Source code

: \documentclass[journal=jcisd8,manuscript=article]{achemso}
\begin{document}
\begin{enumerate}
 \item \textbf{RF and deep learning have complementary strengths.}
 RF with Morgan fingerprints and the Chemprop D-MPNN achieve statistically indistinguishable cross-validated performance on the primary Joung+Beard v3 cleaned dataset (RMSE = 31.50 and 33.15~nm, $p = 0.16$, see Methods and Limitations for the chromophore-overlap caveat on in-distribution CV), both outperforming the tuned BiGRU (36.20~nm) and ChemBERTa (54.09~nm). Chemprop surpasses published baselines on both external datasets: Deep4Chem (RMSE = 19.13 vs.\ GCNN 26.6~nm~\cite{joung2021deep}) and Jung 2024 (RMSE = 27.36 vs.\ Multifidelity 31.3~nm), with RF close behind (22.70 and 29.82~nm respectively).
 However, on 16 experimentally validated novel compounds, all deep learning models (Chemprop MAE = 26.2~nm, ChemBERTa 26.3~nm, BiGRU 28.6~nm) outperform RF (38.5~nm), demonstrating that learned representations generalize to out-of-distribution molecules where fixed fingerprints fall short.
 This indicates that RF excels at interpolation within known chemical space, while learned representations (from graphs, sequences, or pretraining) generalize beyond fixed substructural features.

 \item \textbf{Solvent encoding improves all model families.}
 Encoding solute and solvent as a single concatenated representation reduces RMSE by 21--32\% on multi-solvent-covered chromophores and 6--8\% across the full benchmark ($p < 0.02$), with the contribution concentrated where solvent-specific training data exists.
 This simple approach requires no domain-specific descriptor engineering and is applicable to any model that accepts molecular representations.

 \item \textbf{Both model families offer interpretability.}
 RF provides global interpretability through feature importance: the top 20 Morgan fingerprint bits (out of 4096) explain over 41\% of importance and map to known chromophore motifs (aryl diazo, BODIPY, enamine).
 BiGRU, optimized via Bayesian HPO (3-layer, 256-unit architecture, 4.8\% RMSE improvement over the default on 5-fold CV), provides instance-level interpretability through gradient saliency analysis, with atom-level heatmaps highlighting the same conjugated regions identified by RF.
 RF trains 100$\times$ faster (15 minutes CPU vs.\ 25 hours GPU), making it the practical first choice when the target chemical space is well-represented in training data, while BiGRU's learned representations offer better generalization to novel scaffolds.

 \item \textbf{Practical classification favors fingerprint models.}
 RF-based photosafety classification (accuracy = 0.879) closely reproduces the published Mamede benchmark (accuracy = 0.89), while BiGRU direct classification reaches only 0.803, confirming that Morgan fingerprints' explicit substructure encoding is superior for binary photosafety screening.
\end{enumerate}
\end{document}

------------

Try it:
The answer should be all the entries, restated with no word changed.

Solution to this problem:
Source code

: \documentclass[journal=jcisd8,manuscript=article]{achemso}
\begin{document}
\begin{enumerate}
 \item \textbf{RF and deep learning have complementary strengths.}
 RF with Morgan fingerprints and the Chemprop D-MPNN achieve statistically indistinguishable cross-validated performance on the primary Joung+Beard v3 cleaned dataset (RMSE = 31.50 and 33.15~nm, $p = 0.16$, see Methods and Limitations for the chromophore-overlap caveat on in-distribution CV), both outperforming the tuned BiGRU (36.20~nm) and ChemBERTa (54.09~nm). Chemprop surpasses published baselines on both external datasets: Deep4Chem (RMSE = 19.13 vs.\ GCNN 26.6~nm~\cite{joung2021deep}) and Jung 2024 (RMSE = 27.36 vs.\ Multifidelity 31.3~nm), with RF close behind (22.70 and 29.82~nm respectively).
 However, on 16 experimentally validated novel compounds, all deep learning models (Chemprop MAE = 26.2~nm, ChemBERTa 26.3~nm, BiGRU 28.6~nm) outperform RF (38.5~nm), demonstrating that learned representations generalize to out-of-distribution molecules where fixed fingerprints fall short.
 This indicates that RF excels at interpolation within known chemical space, while learned representations (from graphs, sequences, or pretraining) generalize beyond fixed substructural features.

 \item \textbf{Solvent encoding improves all model families.}
 Encoding solute and solvent as a single concatenated representation reduces RMSE by 21--32\% on multi-solvent-covered chromophores and 6--8\% across the full benchmark ($p < 0.02$), with the contribution concentrated where solvent-specific training data exists.
 This simple approach requires no domain-specific descriptor engineering and is applicable to any model that accepts molecular representations.

 \item \textbf{Both model families offer interpretability.}
 RF provides global interpretability through feature importance: the top 20 Morgan fingerprint bits (out of 4096) explain over 41\% of importance and map to known chromophore motifs (aryl diazo, BODIPY, enamine).
 BiGRU, optimized via Bayesian HPO (3-layer, 256-unit architecture, 4.8\% RMSE improvement over the default on 5-fold CV), provides instance-level interpretability through gradient saliency analysis, with atom-level heatmaps highlighting the same conjugated regions identified by RF.
 RF trains 100$\times$ faster (15 minutes CPU vs.\ 25 hours GPU), making it the practical first choice when the target chemical space is well-represented in training data, while BiGRU's learned representations offer better generalization to novel scaffolds.

 \item \textbf{Practical classification favors fingerprint models.}
 RF-based photosafety classification (accuracy = 0.879) closely reproduces the published Mamede benchmark (accuracy = 0.89), while BiGRU direct classification reaches only 0.803, confirming that Morgan fingerprints' explicit substructure encoding is superior for binary photosafety screening.
\end{enumerate}
\end{document}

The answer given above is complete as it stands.